Improving error handling #39

dmgerman · 2026-06-22T01:08:38Z

dmgerman
Jun 22, 2026

great work everybody,

blobExec silently ignores any errors in the script that is trying to filter the blobs.

I have added error checking to blobExec that will output debug information to stderr. And I think that it would be valuable to have a command line option that aborts processing if there is an error. The reason being is that one error might completely invalidate the rest of the processing.

I have added a flag --abort-on-error

if that is of interest, I'll submit a pull-request.

But now that we have agents. Why don't we do all the processing inside blobexec? one of the biggest problems with cregit is that it takes a long time for big repositories because of all the forking. What if the user was able to provide altenatively a dynamic library that manages process the blob instead of a script? and on top of that, one of the major costs of processing the a repo repeatedly is lack of incremental processing. That seems to be also a feature that might not be difficult to implement now (the old repo becomes the source of memoized blobs). Wow, the work you have all done opens a lot ofimprovements in speed and flexibility

please see this:

EllianCarlos · 2026-06-22T02:44:32Z

EllianCarlos
Jun 22, 2026
Maintainer

Thank you for taking a look at our work and the collaboration!

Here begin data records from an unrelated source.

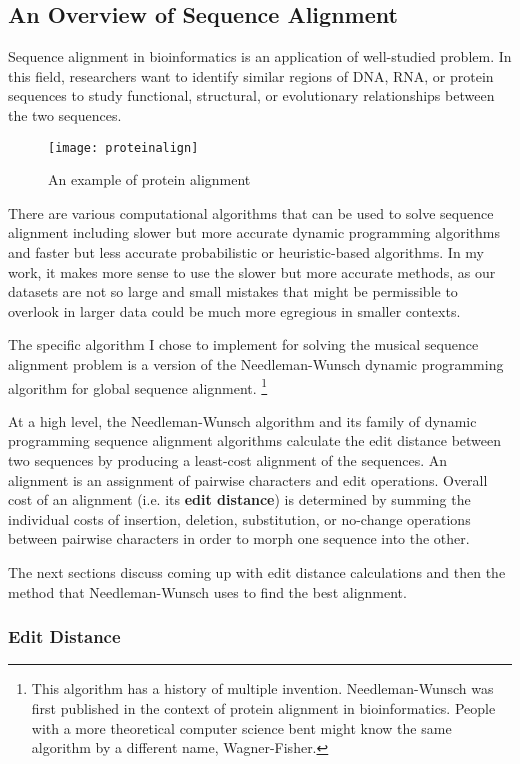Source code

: \subsection{An Overview of Sequence Alignment}
Sequence alignment in bioinformatics is an application of well-studied problem. In this field, researchers want to identify similar regions of DNA, RNA, or protein sequences to study functional, structural, or evolutionary relationships between the two sequences.

\begin{figure}[!ht]

\centering
\texttt{[image: proteinalign]}
\caption{An example of protein alignment \cite{proteins}}
\end{figure}

There are various computational algorithms that can be used to solve sequence alignment including slower but more accurate dynamic programming algorithms and faster but less accurate probabilistic or heuristic-based algorithms. In my work, it makes more sense to use the slower but more accurate methods, as our datasets are not so large and small mistakes that might be permissible to overlook in larger data could be much more egregious in smaller contexts.

The specific algorithm I chose to implement for solving the musical sequence alignment problem is a version of the Needleman-Wunsch dynamic programming algorithm for global sequence alignment. \footnote{This algorithm has a history of multiple invention. Needleman-Wunsch was first published in the context of protein alignment in bioinformatics. People with a more theoretical computer science bent might know the same algorithm by a different name, Wagner-Fisher.} 

At a high level, the Needleman-Wunsch algorithm and its family of dynamic programming sequence alignment algorithms calculate the edit distance between two sequences by producing a least-cost alignment of the sequences. An alignment is an assignment of pairwise characters and edit operations. Overall cost of an alignment (i.e. its \textbf{edit distance}) is determined by summing the individual costs of insertion, deletion, substitution, or no-change operations between pairwise characters in order to morph one sequence into the other. 

The next sections discuss coming up with edit distance calculations and then the method that Needleman-Wunsch uses to find the best alignment. 

\subsubsection{Edit Distance}

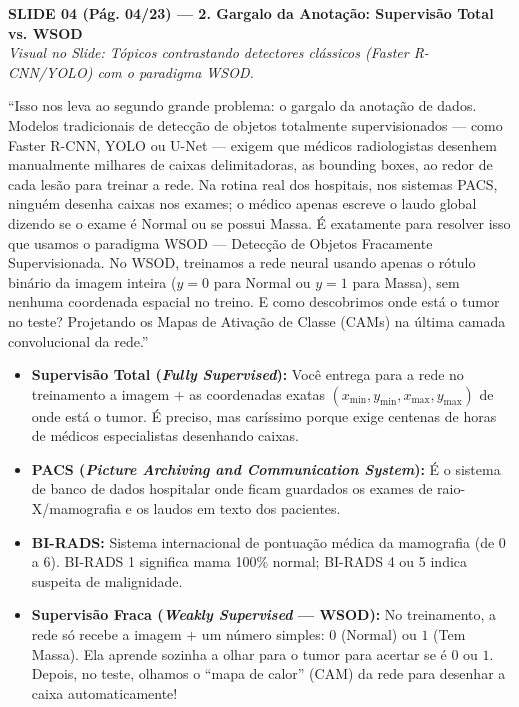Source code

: \documentclass[11pt,a4paper]{article}
\newcommand{\slideheader}[3]{%
    \vspace{10pt}%
    \begin{tcolorbox}[colback=slateborder, colframe=slateborder, coltext=white, boxrule=0pt, arc=3pt, left=8pt, right=8pt, top=5pt, bottom=5pt]
        {\large\bfseries #1 — #2}\\[2pt]
        {\small\itshape Visual no Slide: #3}
    \end{tcolorbox}%
}
\newenvironment{falabox}{%
    \begin{tcolorbox}[colback=speechbg, colframe=speechborder, boxrule=1.2pt, arc=4pt, left=10pt, right=10pt, top=8pt, bottom=8pt, title={\bfseries O QUE VOCÊ DEVE FALAR (Fala Sugerida)}]%
}{%
    \end{tcolorbox}%
}
\newenvironment{explicabox}{%
    \begin{tcolorbox}[colback=explainbg, colframe=explainborder, boxrule=0.8pt, arc=4pt, left=10pt, right=10pt, top=8pt, bottom=8pt, title={\bfseries ENTENDA O QUE VOCÊ ESTÁ FALANDO (Explicação Didática de Cada Termo)}]%
}{%
    \end{tcolorbox}%
}
\begin{document}
\newpage
\slideheader{SLIDE 04 (Pág. 04/23)}{2. Gargalo da Anotação: Supervisão Total vs. WSOD}{Tópicos contrastando detectores clássicos (Faster R-CNN/YOLO) com o paradigma WSOD.}

\begin{falabox}
``Isso nos leva ao segundo grande problema: o gargalo da anotação de dados. Modelos tradicionais de detecção de objetos totalmente supervisionados — como Faster R-CNN, YOLO ou U-Net — exigem que médicos radiologistas desenhem manualmente milhares de caixas delimitadoras, as bounding boxes, ao redor de cada lesão para treinar a rede. Na rotina real dos hospitais, nos sistemas PACS, ninguém desenha caixas nos exames; o médico apenas escreve o laudo global dizendo se o exame é Normal ou se possui Massa. É exatamente para resolver isso que usamos o paradigma WSOD — Detecção de Objetos Fracamente Supervisionada. No WSOD, treinamos a rede neural usando apenas o rótulo binário da imagem inteira ($y = 0$ para Normal ou $y = 1$ para Massa), sem nenhuma coordenada espacial no treino. E como descobrimos onde está o tumor no teste? Projetando os Mapas de Ativação de Classe (CAMs) na última camada convolucional da rede.''
\end{falabox}

\begin{explicabox}
\begin{itemize}[leftmargin=*, itemsep=4pt]
    \item \textbf{Supervisão Total (\textit{Fully Supervised}):} Você entrega para a rede no treinamento a imagem $+$ as coordenadas exatas $(x_{\min}, y_{\min}, x_{\max}, y_{\max})$ de onde está o tumor. É preciso, mas caríssimo porque exige centenas de horas de médicos especialistas desenhando caixas.
    \item \textbf{PACS (\textit{Picture Archiving and Communication System}):} É o sistema de banco de dados hospitalar onde ficam guardados os exames de raio-X/mamografia e os laudos em texto dos pacientes.
    \item \textbf{BI-RADS:} Sistema internacional de pontuação médica da mamografia (de 0 a 6). BI-RADS 1 significa mama 100\% normal; BI-RADS 4 ou 5 indica suspeita de malignidade.
    \item \textbf{Supervisão Fraca (\textit{Weakly Supervised} — WSOD):} No treinamento, a rede só recebe a imagem $+$ um número simples: $0$ (Normal) ou $1$ (Tem Massa). Ela aprende sozinha a olhar para o tumor para acertar se é $0$ ou $1$. Depois, no teste, olhamos o ``mapa de calor'' (CAM) da rede para desenhar a caixa automaticamente!
\end{itemize}
\end{explicabox}
\end{document}
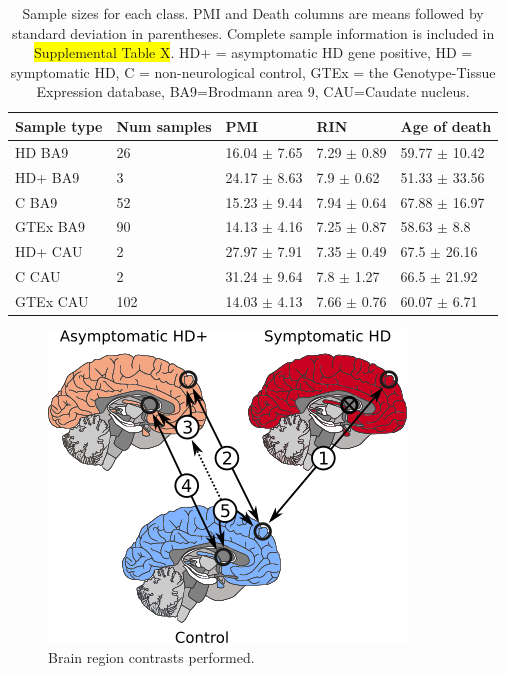 \documentclass[fleqn,10pt,table]{wlscirep}
\newcommand{\todo}[1]{\colorbox{yellow}{#1}}
\begin{document}
\begin{table}  [ht]
\centering
{}
\begin{tabular}{|l|l|l|l|l|} \hline
Sample type & Num samples & PMI & RIN & Age of death \\ \hline
HD BA9 & 26 & 16.04 $\pm$ 7.65 & 7.29 $\pm$ 0.89 & 59.77 $\pm$ 10.42 \\ \hline
HD+ BA9 & 3 & 24.17 $\pm$ 8.63 & 7.9 $\pm$ 0.62 & 51.33 $\pm$ 33.56 \\ \hline
C BA9 & 52 & 15.23 $\pm$ 9.44 & 7.94 $\pm$ 0.64 & 67.88 $\pm$ 16.97 \\ \hline
GTEx BA9 & 90 & 14.13 $\pm$ 4.16 & 7.25 $\pm$ 0.87 & 58.63 $\pm$ 8.8 \\ \hline
HD+ CAU & 2 & 27.97 $\pm$ 7.91 & 7.35 $\pm$ 0.49 & 67.5 $\pm$ 26.16 \\ \hline
C CAU & 2 & 31.24 $\pm$ 9.64 & 7.8 $\pm$ 1.27 & 66.5 $\pm$ 21.92 \\ \hline
GTEx CAU & 102 & 14.03 $\pm$ 4.13 & 7.66 $\pm$ 0.76 & 60.07 $\pm$ 6.71 \\ \hline
\end{tabular}
\caption{Sample sizes for each class. PMI and Death columns are means followed by standard deviation in parentheses. Complete sample information is included in \todo{Supplemental Table X}. HD+ = asymptomatic HD gene positive, HD = symptomatic HD, C = non-neurological control, GTEx = the Genotype-Tissue Expression database, BA9=Brodmann area 9, CAU=Caudate nucleus.\label{tab:samples}}
\end{table}

\begin{figure}[ht]
\centering
\includegraphics[width=0.5\linewidth]{asymp_figure_1.png}
\caption{Brain region contrasts performed. \label{fig:contrasts}}
\end{figure}
\end{document}
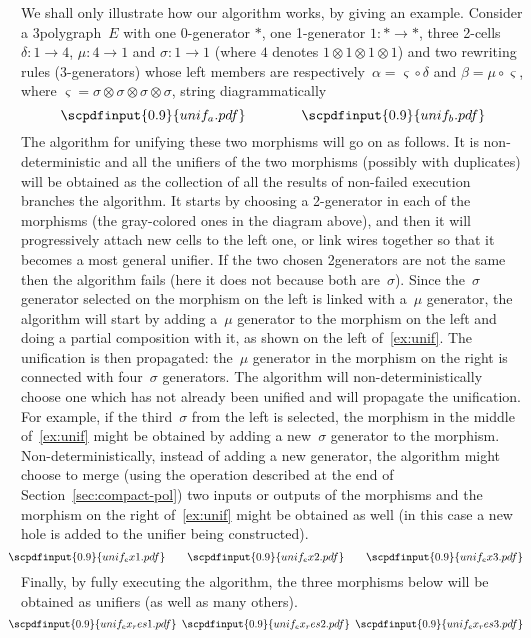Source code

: \documentclass{LMCS}
\newcommand{\strid}[1]{\scpdfinput{0.9}{#1.pdf}}
\begin{document}
We shall only illustrate how our algorithm works, by giving an example. Consider
a 3\nbd{}polygraph~$E$ with one 0-generator $*$, one 1-generator $1:*\to *$,
three 2-cells $\delta:1\to 4$, $\mu:4\to 1$ and $\sigma:1\to 1$ (where $4$
denotes $1\otimes 1\otimes 1\otimes 1$) and two rewriting rules (3-generators)
whose left members are respectively~$\alpha=\varsigma\circ\delta$ and
$\beta=\mu\circ\varsigma$, where
$\varsigma=\sigma\otimes\sigma\otimes\sigma\otimes\sigma$, \ie string
diagrammatically
\[
\strid{unif_a}
\qquad\qquad
\strid{unif_b}
\]
The algorithm for unifying these two morphisms will go on as follows.
It is non-deterministic and all the unifiers of the two morphisms
(possibly with duplicates) will be obtained as the collection of all the results
of non-failed execution branches the algorithm. It starts by choosing
a 2-generator in each of the morphisms (the gray-colored ones in the diagram
above), and then it will progressively attach new cells to the left one, or link
wires together so that it becomes a most general unifier. If the two chosen
2\nbd{}generators are not the same then the algorithm fails (here it does not
because both are~$\sigma$). Since the~$\sigma$ generator selected on the
morphism on the left is linked with a~$\mu$ generator, the algorithm will start
by adding a~$\mu$ generator to the morphism on the left and doing a partial
composition with it, as shown on the left of~\eqref{ex:unif}. The unification is
then propagated: the~$\mu$ generator in the morphism on the right is connected
with four~$\sigma$ generators. The algorithm will non-deterministically choose
one which has not already been unified and will propagate the unification. For
example, if the third~$\sigma$ from the left is selected, the morphism in the
middle of~\eqref{ex:unif} might be obtained by adding a new~$\sigma$ generator
to the morphism. Non-deterministically, instead of adding a new generator, the
algorithm might choose to merge (using the operation described at the end of
Section~\ref{sec:compact-pol}) two inputs or outputs of the morphisms and the
morphism on the right of~\eqref{ex:unif} might be obtained as well (in this case
a new hole is added to the unifier being constructed).
\begin{equation}
  \label{ex:unif}
  \hspace{-3ex}
  \strid{unif_ex1}
  \qquad
  \strid{unif_ex2}
  \qquad
  \strid{unif_ex3}
\end{equation}
Finally, by fully executing the algorithm, the three morphisms below will be
obtained as unifiers (as well as many others).
\begin{equation*}
  \hspace{-3ex}
  \strid{unif_ex_res1}
  \enspace
  \strid{unif_ex_res2}
  \enspace
  \strid{unif_ex_res3}
\end{equation*}
\end{document}
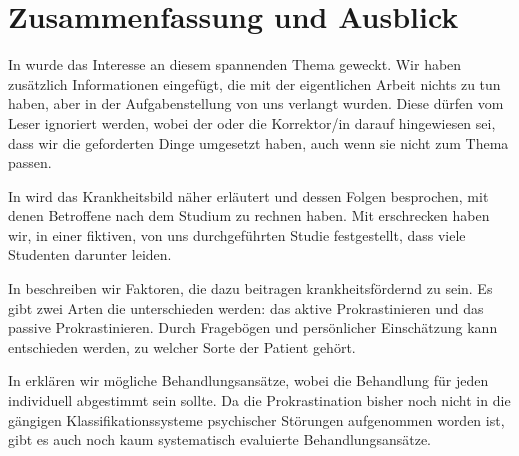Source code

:\chapter{Zusammenfassung und Ausblick}
\label{cha:zusammenfassung}
		
In  wurde das Interesse an diesem spannenden Thema geweckt. Wir haben zusätzlich Informationen eingefügt, die mit der eigentlichen Arbeit nichts zu tun haben, aber in der Aufgabenstellung von uns verlangt wurden. Diese dürfen vom Leser ignoriert werden, wobei der oder die Korrektor/in darauf hingewiesen sei, dass wir die geforderten Dinge umgesetzt haben, auch wenn sie nicht zum Thema passen.

In  wird das Krankheitsbild näher erläutert und dessen Folgen besprochen, mit denen Betroffene nach dem Studium zu rechnen haben. Mit erschrecken haben wir, in einer fiktiven, von uns durchgeführten Studie festgestellt, dass viele Studenten darunter leiden.

In  beschreiben wir Faktoren, die dazu beitragen krankheitsfördernd zu sein. Es gibt zwei Arten die unterschieden werden: das aktive Prokrastinieren und das passive Prokrastinieren. Durch Fragebögen und persönlicher Einschätzung kann entschieden werden, zu welcher Sorte der Patient gehört.

In  erklären wir mögliche Behandlungsansätze, wobei die Behandlung für jeden individuell abgestimmt sein sollte. Da die Prokrastination bisher noch nicht in die gängigen Klassifikationssysteme psychischer
Störungen aufgenommen worden ist, gibt es auch noch kaum systematisch evaluierte Behandlungsansätze. 


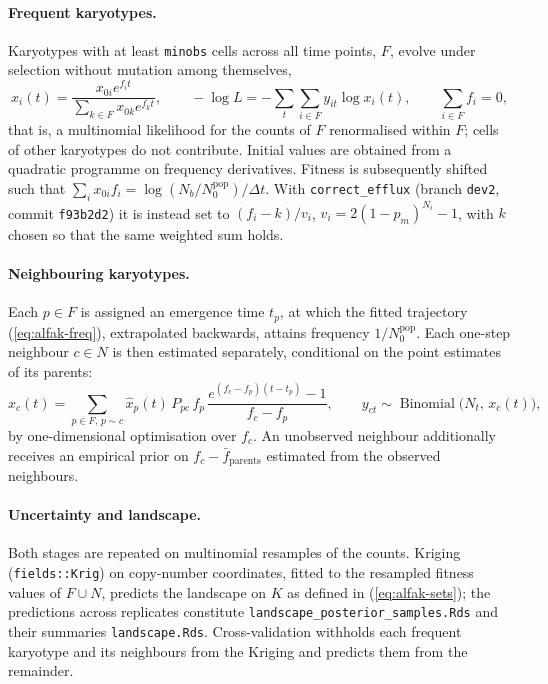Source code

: \documentclass[11pt]{article}
\begin{document}
\paragraph{Frequent karyotypes.}
Karyotypes with at least \texttt{minobs} cells across all time points, $F$, evolve
under selection without mutation among themselves,
\begin{equation}
  x_i(t)=\frac{x_{0i}e^{f_it}}{\sum_{k\in F}x_{0k}e^{f_kt}},\qquad
  -\log L=-\sum_t\sum_{i\in F}y_{it}\log x_i(t),\qquad \sum_{i\in F}f_i=0,
  \label{eq:alfak-freq}
\end{equation}
that is, a multinomial likelihood for the counts of $F$ renormalised within
$F$; cells of other karyotypes do not contribute. Initial values are obtained
from a quadratic programme on frequency derivatives. Fitness is subsequently
shifted such that $\sum_ix_{0i}f_i=\log(N_b/N_0^{\mathrm{pop}})/\Delta t$. With
\texttt{correct\_efflux} (branch \texttt{dev2}, commit \texttt{f93b2d2}) it is
instead set to $(f_i-k)/v_i$, $v_i=2(1-p_m)^{N_i}-1$, with $k$ chosen so that
the same weighted sum holds.

\paragraph{Neighbouring karyotypes.}
Each $p\in F$ is assigned an emergence time $t_p$, at which the fitted
trajectory (\ref{eq:alfak-freq}), extrapolated backwards, attains frequency
$1/N_0^{\mathrm{pop}}$. Each one-step neighbour $c\in N$ is then estimated
separately, conditional on the point estimates of its parents:
\begin{equation}
  x_c(t)=\sum_{p\in F,\,p\sim c}\hat x_p(t)\,P_{pc}\,f_p\,
  \frac{e^{(f_c-f_p)(t-t_p)}-1}{f_c-f_p},
  \qquad
  y_{ct}\sim\operatorname{Binomial}\bigl(N_t,\,x_c(t)\bigr),
  \label{eq:alfak-nn}
\end{equation}
by one-dimensional optimisation over $f_c$. An unobserved neighbour
additionally receives an empirical prior on $f_c-\bar f_{\mathrm{parents}}$
estimated from the observed neighbours.

\paragraph{Uncertainty and landscape.}
Both stages are repeated on multinomial resamples of the counts. Kriging
(\texttt{fields::Krig}) on copy-number coordinates, fitted to the resampled
fitness values of $F\cup N$, predicts the landscape on $K$ as defined in
(\ref{eq:alfak-sets}); the predictions across replicates constitute
\texttt{landscape\_posterior\_samples.Rds} and their summaries
\texttt{landscape.Rds}. Cross-validation withholds each frequent karyotype and
its neighbours from the Kriging and predicts them from the remainder.
\end{document}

I have added a flag --abort-on-error

if that is of interest, I'll submit a pull-request.

A flag --abort-on-error is a great addition, I think that it logs some errors, but to stdout and not stderr, so we might also want to change that. If you can submit a PR, we'd be glad to add it.

But now that we have agents. Why don't we do all the processing inside blobexec? one of the biggest problems with cregit is that it takes a long time for big repositories because of all the forking.

I think that makes more sense since blobexec already executes for all files and we already transformed it into a library locally, so this is also an easier change now.

What if the user was able to provide altenatively a dynamic library that manages process the blob instead of a script?

I agree this is a good path. The transform(blob, filename, blobId) interface is basically what blobExec already passes the script, so it's not a big change. The main thing to watch is making it thread-safe, since we'd want to run blobs in parallel across cores. Also, we would be able to keep things loaded between blobs (like the srcML parser and the memo cache) instead of starting cold every time.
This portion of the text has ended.